◆ EXERCISE OBJECTIVE ◆
A bare number is required: the count of lines in the material below that hold the word "series".

*** Opening RECORDS FOR THE EXERCISE ***

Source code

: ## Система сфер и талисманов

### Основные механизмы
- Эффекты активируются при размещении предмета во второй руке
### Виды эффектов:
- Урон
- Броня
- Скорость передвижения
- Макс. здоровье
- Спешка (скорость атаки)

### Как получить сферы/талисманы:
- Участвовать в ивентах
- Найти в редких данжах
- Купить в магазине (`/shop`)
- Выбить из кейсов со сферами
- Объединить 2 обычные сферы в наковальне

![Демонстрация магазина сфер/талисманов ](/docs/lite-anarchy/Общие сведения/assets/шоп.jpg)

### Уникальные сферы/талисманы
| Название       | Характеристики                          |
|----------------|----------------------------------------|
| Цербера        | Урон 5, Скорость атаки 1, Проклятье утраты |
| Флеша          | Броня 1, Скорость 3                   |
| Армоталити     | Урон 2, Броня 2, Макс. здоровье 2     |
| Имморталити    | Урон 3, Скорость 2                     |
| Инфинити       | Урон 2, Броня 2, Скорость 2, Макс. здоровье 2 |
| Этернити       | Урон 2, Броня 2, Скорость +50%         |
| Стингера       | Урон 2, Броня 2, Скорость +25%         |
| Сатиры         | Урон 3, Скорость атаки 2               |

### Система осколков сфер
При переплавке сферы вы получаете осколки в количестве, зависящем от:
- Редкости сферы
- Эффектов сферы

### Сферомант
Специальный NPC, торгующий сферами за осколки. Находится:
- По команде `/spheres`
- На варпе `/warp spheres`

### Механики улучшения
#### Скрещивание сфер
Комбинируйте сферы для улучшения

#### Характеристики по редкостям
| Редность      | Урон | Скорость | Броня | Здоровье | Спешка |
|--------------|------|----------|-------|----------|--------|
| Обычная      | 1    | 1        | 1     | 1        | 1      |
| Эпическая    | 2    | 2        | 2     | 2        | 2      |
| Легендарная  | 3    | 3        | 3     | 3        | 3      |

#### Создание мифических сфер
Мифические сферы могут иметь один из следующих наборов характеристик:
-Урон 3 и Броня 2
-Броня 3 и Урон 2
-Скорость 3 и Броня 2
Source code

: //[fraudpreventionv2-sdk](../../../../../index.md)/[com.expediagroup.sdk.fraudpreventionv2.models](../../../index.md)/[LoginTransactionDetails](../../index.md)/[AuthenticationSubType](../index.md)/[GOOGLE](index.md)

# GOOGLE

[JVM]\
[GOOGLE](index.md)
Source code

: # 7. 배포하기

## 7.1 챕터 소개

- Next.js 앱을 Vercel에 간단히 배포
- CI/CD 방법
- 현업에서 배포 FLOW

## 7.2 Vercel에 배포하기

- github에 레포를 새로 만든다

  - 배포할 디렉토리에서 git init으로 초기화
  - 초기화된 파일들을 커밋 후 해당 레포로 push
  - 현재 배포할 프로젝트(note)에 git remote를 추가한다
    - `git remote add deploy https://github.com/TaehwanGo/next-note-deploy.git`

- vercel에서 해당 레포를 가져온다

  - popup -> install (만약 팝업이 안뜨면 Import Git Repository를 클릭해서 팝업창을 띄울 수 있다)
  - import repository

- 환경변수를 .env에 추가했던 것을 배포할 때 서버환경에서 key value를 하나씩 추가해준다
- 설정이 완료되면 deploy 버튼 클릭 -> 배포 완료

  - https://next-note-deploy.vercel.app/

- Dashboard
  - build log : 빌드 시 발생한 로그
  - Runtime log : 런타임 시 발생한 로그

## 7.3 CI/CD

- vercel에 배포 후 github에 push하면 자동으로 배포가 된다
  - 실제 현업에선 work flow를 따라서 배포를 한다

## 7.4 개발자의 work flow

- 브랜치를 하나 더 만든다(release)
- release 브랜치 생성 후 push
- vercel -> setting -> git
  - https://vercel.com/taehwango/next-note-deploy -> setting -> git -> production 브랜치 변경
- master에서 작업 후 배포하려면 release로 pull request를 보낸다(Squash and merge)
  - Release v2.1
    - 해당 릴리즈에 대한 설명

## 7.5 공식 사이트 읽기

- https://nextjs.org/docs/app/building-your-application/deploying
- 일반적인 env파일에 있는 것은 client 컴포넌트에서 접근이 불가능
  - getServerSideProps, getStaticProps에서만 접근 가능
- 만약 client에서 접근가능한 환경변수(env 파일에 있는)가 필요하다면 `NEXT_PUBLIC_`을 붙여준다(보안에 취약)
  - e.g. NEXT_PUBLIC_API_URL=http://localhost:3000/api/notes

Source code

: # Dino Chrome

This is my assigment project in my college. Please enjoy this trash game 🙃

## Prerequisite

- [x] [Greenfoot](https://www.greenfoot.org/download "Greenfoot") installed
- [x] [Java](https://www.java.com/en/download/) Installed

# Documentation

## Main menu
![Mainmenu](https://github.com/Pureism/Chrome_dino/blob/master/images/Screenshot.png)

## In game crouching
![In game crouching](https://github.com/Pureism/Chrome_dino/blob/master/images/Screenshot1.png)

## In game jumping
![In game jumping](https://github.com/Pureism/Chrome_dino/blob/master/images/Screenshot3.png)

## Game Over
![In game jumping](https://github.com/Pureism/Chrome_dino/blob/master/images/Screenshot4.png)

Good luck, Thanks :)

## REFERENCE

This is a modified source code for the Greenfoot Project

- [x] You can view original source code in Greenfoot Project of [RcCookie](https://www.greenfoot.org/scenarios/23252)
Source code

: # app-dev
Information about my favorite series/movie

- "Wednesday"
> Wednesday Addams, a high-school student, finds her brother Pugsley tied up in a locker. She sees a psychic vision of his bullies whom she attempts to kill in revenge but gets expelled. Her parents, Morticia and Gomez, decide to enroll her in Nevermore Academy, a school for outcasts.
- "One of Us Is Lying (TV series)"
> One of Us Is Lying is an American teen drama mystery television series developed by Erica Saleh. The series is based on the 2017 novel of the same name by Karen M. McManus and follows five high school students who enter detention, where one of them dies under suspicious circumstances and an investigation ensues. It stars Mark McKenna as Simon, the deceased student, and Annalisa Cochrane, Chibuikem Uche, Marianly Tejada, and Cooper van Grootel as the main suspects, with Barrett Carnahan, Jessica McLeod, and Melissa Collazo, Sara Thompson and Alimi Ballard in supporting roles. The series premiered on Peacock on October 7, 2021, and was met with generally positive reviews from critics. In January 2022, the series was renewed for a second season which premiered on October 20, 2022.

*** Closing RECORDS FOR THE EXERCISE ***

◆ SOLUTION TO THE PROBLEM ◆
3